EXERCISE: Every line below that holds the string "initialization" should be copied.

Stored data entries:
********

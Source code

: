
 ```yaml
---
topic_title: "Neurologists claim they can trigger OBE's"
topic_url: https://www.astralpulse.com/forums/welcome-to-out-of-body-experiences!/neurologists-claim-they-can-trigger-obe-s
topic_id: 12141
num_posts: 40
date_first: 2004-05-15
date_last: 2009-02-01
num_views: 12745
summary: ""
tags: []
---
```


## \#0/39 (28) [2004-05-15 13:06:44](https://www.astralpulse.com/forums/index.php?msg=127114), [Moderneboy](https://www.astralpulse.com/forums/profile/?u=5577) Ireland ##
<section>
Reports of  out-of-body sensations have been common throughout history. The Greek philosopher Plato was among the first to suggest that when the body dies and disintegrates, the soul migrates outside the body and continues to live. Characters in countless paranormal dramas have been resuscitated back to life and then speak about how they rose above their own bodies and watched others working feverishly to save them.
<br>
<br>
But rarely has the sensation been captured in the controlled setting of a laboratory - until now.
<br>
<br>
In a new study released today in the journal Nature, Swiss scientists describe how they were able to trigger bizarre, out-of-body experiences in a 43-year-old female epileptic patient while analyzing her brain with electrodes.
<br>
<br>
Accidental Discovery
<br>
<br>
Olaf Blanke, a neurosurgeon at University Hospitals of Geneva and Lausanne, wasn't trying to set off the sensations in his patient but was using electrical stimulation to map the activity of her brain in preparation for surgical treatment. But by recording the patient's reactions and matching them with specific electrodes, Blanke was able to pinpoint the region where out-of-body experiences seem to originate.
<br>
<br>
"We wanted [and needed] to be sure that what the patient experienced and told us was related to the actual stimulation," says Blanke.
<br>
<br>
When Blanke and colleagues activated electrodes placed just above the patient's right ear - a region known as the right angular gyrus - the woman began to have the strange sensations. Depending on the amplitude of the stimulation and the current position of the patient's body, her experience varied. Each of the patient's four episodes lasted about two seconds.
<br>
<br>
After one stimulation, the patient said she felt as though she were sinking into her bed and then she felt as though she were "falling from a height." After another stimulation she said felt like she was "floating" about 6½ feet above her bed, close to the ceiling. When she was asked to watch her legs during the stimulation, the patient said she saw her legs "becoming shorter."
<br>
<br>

********

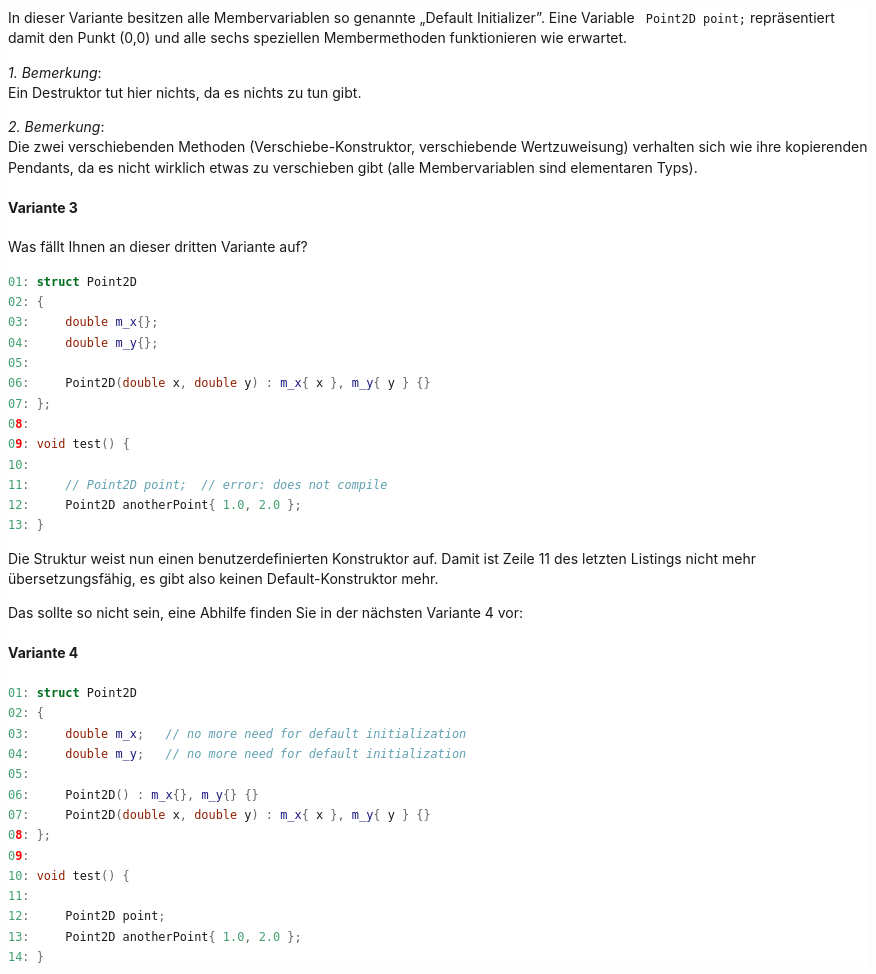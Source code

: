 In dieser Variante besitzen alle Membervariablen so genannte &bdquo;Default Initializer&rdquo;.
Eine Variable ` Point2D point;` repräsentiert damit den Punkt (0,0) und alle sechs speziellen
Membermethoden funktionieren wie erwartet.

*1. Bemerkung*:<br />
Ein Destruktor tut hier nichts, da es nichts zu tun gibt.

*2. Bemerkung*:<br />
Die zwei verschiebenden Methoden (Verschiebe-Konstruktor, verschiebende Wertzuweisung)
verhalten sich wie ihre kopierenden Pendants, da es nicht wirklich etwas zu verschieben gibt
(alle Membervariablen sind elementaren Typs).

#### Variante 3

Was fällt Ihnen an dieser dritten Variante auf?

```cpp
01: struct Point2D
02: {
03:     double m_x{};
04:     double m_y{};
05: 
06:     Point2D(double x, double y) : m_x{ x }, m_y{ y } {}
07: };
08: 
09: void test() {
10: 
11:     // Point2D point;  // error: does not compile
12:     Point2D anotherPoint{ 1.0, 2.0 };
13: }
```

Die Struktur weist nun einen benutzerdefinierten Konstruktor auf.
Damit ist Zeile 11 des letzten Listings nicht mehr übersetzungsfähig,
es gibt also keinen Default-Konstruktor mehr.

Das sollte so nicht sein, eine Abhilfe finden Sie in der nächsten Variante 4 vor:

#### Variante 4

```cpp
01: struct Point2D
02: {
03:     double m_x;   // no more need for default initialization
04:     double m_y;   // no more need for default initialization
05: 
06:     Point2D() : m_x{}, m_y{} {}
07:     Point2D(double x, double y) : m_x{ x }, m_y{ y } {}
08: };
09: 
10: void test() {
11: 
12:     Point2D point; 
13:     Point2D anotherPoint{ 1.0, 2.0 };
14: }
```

********

ANSWER:
03:     double m_x;   // no more need for default initialization
04:     double m_y;   // no more need for default initialization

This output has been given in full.